## [Problem]
Working through the lines below, return each one that holds "True".

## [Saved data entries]
######
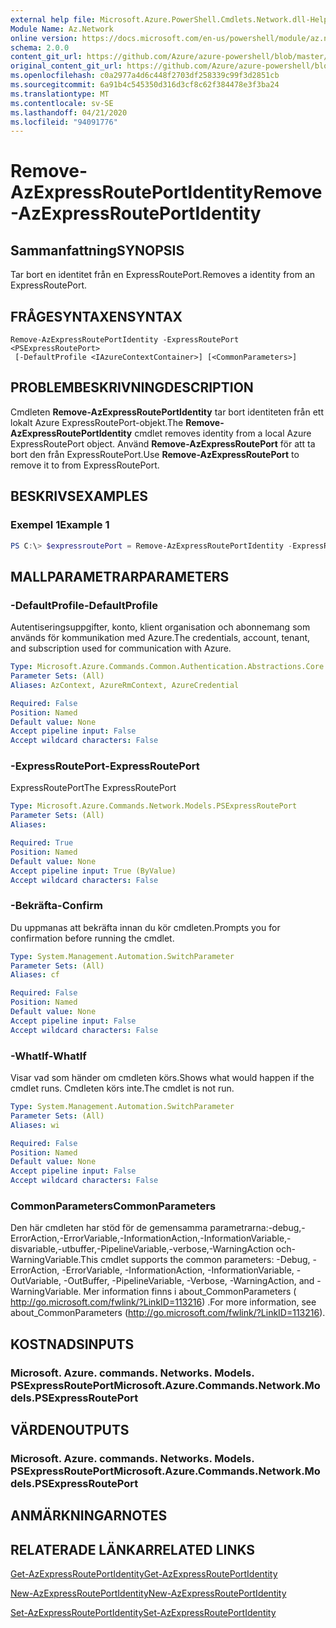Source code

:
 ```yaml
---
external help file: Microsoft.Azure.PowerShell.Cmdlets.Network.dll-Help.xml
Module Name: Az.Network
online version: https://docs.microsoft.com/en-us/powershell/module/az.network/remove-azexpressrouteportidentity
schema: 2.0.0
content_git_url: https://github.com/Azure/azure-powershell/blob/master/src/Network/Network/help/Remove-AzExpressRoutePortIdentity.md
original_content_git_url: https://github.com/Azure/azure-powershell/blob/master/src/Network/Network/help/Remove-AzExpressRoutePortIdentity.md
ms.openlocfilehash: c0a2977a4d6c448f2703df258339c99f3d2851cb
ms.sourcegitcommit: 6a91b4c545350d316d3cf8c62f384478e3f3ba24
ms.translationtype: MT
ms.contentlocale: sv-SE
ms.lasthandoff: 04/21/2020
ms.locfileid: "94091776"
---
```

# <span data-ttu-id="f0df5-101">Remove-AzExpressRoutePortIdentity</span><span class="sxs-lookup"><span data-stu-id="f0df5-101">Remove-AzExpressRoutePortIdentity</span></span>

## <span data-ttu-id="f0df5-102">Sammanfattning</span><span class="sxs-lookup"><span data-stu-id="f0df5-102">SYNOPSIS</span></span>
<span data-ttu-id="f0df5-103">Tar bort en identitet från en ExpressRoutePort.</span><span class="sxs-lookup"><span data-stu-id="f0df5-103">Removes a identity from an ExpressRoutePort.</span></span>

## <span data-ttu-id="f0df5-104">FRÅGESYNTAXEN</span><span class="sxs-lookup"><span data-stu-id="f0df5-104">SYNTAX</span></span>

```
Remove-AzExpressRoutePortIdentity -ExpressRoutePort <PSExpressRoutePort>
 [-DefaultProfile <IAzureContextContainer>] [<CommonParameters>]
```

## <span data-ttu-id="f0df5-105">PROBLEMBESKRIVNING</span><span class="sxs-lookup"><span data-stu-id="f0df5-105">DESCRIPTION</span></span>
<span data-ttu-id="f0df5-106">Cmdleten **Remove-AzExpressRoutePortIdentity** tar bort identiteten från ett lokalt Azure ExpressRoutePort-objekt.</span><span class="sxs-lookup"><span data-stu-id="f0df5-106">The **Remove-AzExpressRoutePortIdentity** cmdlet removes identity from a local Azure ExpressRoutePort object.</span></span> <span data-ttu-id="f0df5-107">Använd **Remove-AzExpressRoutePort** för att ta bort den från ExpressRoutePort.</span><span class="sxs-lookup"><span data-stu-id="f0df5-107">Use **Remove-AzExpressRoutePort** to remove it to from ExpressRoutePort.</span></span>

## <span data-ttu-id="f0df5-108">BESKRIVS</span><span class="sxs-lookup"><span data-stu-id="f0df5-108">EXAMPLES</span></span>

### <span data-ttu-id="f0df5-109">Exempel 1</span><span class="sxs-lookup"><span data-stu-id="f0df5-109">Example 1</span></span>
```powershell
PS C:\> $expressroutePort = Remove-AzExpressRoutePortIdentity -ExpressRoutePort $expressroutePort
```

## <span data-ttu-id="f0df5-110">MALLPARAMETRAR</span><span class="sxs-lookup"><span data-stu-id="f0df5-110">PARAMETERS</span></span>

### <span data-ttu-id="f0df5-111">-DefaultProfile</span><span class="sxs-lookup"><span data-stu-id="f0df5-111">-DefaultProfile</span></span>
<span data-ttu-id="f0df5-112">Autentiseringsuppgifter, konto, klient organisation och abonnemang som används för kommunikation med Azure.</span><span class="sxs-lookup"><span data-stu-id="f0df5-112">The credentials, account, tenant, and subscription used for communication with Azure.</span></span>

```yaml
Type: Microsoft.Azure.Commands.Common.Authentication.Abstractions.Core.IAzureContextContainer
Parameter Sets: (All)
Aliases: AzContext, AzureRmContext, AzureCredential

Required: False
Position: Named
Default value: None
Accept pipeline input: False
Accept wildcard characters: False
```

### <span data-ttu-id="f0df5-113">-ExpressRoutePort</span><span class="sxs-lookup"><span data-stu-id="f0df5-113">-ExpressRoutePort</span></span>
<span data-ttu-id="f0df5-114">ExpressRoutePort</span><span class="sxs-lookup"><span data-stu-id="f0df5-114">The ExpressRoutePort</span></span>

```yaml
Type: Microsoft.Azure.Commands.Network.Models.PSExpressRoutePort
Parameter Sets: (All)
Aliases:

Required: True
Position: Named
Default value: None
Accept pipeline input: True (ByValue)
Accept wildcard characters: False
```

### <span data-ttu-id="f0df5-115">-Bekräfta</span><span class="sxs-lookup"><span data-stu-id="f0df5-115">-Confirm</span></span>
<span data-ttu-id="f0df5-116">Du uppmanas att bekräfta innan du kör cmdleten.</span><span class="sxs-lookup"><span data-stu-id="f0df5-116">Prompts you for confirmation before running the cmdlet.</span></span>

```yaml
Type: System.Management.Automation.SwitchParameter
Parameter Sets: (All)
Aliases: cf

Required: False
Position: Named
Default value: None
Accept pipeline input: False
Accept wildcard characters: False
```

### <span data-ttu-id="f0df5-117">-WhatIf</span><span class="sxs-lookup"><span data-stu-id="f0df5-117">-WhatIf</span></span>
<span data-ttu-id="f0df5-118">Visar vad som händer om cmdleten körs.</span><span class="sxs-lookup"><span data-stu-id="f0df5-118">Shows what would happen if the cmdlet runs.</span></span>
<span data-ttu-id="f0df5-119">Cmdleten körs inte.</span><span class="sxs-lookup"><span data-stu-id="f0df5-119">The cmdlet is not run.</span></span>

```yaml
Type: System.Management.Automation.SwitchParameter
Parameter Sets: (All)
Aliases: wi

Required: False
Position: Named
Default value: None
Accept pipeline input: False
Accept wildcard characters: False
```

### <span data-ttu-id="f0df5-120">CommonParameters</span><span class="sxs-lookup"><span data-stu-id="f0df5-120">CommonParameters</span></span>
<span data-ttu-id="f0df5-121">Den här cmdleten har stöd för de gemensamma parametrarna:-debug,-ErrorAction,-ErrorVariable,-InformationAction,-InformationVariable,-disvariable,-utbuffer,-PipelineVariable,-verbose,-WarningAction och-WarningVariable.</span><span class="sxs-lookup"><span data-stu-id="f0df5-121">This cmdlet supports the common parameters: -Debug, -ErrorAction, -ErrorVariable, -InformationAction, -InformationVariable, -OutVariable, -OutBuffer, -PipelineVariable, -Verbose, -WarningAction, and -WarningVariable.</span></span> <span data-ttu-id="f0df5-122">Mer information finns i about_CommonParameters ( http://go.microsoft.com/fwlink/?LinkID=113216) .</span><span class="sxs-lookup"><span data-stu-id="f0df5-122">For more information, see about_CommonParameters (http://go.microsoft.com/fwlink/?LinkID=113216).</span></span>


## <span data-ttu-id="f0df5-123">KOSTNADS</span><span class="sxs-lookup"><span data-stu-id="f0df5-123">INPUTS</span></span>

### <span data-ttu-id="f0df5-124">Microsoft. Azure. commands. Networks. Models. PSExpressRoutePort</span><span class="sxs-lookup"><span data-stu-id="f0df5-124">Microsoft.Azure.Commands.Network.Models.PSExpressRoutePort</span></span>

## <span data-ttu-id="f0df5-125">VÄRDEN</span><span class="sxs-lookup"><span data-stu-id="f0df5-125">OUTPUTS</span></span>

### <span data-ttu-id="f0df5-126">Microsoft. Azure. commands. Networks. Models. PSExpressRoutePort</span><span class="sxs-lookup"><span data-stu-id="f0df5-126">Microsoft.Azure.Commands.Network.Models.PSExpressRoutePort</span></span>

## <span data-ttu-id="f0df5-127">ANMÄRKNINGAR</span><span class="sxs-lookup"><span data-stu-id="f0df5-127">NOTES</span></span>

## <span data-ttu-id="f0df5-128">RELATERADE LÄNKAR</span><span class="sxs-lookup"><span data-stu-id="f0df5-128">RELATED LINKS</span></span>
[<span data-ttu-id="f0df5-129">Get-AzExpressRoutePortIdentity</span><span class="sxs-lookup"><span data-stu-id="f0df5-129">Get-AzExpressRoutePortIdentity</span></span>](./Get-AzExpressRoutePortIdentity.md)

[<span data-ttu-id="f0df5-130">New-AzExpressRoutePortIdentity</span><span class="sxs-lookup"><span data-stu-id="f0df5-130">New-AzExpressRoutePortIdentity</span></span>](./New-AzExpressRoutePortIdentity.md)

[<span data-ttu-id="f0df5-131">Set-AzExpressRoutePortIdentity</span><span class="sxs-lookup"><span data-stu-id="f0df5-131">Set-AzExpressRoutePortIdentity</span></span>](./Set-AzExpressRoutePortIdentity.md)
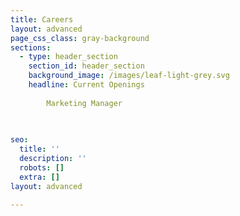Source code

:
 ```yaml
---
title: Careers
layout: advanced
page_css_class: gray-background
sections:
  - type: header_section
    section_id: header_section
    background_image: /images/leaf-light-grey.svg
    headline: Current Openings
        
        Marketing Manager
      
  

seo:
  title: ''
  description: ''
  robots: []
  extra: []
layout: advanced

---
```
######
## [Written answer]
Required: True
Accept pipeline input: True (ByValue)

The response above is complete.